Tip #341: Lean and mean UAT

One of the most wildly accepted ways to refresh your test database is to copy/redeploy production database back into the test environment. (If you don’t have a test database, go and receive your Spießrutenlaufen, then come back and create the database; if you can still move, that is).

Common issue with this approach, however, is the size of the production database. Blind copy will take unnecessary (and expensive in case of CRM Online) space that is simply wasted. Unless there is a specific requirement to test some obscure functionality, there is no reason to cling to those email attachments and notes files.

Find the offending entities

The following SQL script will display database tables in the descending order by space occupied.

declare  @tmpTableSizes as table 
    tableName varchar(100),
    numberofRows varchar(100),
    reservedSize varchar(50),
    dataSize varchar(50),
    indexSize varchar(50),
    unusedSize varchar(50)
insert @tmpTableSizes
EXEC sp_MSforeachtable 
   @command1="EXEC sp_spaceused '?'"

select  * from @tmpTableSizes order by 
   cast(LEFT(reservedSize, LEN(reservedSize) - 4) 
      as int) desc

It’ll produce something like this:
SQL tables & space occupied

Delete unwanted records

Now that you identified the offending entities, take approach documented in the administrator’s guide and use it as a baseline.

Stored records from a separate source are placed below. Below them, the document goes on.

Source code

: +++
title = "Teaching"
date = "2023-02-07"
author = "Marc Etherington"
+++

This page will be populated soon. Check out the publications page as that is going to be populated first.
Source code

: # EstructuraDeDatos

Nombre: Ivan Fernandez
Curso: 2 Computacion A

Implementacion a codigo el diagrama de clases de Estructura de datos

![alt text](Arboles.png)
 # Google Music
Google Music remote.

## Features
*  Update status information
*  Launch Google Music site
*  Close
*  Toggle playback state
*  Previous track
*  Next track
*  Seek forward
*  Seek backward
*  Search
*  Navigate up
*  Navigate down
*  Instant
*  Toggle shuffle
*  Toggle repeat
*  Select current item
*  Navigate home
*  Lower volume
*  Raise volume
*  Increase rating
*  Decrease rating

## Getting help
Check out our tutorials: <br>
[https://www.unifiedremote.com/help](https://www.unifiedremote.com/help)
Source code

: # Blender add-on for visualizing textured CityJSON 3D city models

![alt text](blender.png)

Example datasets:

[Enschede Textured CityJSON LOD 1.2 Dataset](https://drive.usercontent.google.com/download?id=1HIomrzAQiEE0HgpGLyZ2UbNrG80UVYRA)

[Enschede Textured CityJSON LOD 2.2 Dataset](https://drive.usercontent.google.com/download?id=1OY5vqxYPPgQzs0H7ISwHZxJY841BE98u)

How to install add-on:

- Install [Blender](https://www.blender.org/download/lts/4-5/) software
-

For example, you’d want to expand definitions of the emails with attachments (method 4) to cover not only Completed status reason but also Sent and Received. And don’t hesitate to specify different time conditions or maximum attachment size to reduce database size even further.

This approach will work equally well on-premises as well as in CRM Online. To get the space occupied by your data per table/entity basis, simply raise a support request – and you’ll have this information for your CRM organization in no time.

3 thoughts on “Tip #341: Lean and mean UAT

  1. Rocky Sharma says:

    The one thing you need to be careful about is if you are developing managed solutions in your test/dev environment. In this case you don’t want to copy your production data.

  2. Jarrod says:

    SQL has an out of the box report that does this. You can simply select the DB right click and go to reports | Standard Reports | disk usage or disk usage by top tables.

    • Thanks, Jarrod, didn’t know that! Believe it or not, in all my years with SQL Server not even once I ventured past the Reports menu item wrongly assuming that’s not for real sys admins but wusses :D.